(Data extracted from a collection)

================

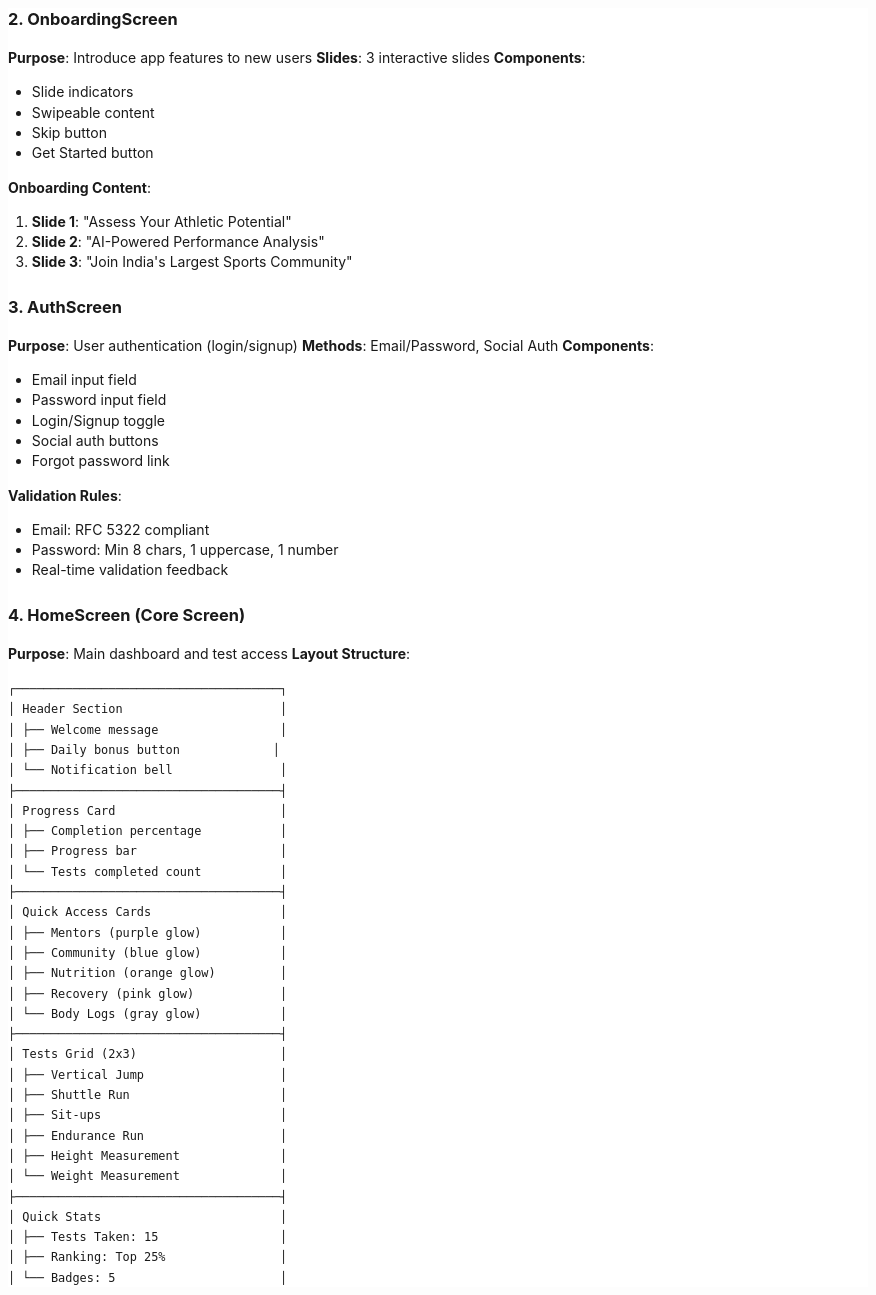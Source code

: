 ### 2. OnboardingScreen
**Purpose**: Introduce app features to new users
**Slides**: 3 interactive slides
**Components**:
- Slide indicators
- Swipeable content
- Skip button
- Get Started button

**Onboarding Content**:
1. **Slide 1**: "Assess Your Athletic Potential"
2. **Slide 2**: "AI-Powered Performance Analysis"  
3. **Slide 3**: "Join India's Largest Sports Community"

### 3. AuthScreen
**Purpose**: User authentication (login/signup)
**Methods**: Email/Password, Social Auth
**Components**:
- Email input field
- Password input field
- Login/Signup toggle
- Social auth buttons
- Forgot password link

**Validation Rules**:
- Email: RFC 5322 compliant
- Password: Min 8 chars, 1 uppercase, 1 number
- Real-time validation feedback

### 4. HomeScreen (Core Screen)
**Purpose**: Main dashboard and test access
**Layout Structure**:

```
┌─────────────────────────────────────┐
│ Header Section                      │
│ ├── Welcome message                 │
│ ├── Daily bonus button             │
│ └── Notification bell               │
├─────────────────────────────────────┤
│ Progress Card                       │
│ ├── Completion percentage           │
│ ├── Progress bar                    │
│ └── Tests completed count           │
├─────────────────────────────────────┤
│ Quick Access Cards                  │
│ ├── Mentors (purple glow)           │
│ ├── Community (blue glow)           │
│ ├── Nutrition (orange glow)         │
│ ├── Recovery (pink glow)            │
│ └── Body Logs (gray glow)           │
├─────────────────────────────────────┤
│ Tests Grid (2x3)                    │
│ ├── Vertical Jump                   │
│ ├── Shuttle Run                     │
│ ├── Sit-ups                         │
│ ├── Endurance Run                   │
│ ├── Height Measurement              │
│ └── Weight Measurement              │
├─────────────────────────────────────┤
│ Quick Stats                         │
│ ├── Tests Taken: 15                 │
│ ├── Ranking: Top 25%                │
│ └── Badges: 5                       │
```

================

_What you are asked to do:_ Pull together all lines from the data that mention the word "Community".

_Written answer:_
3. **Slide 3**: "Join India's Largest Sports Community"
│ ├── Community (blue glow)           │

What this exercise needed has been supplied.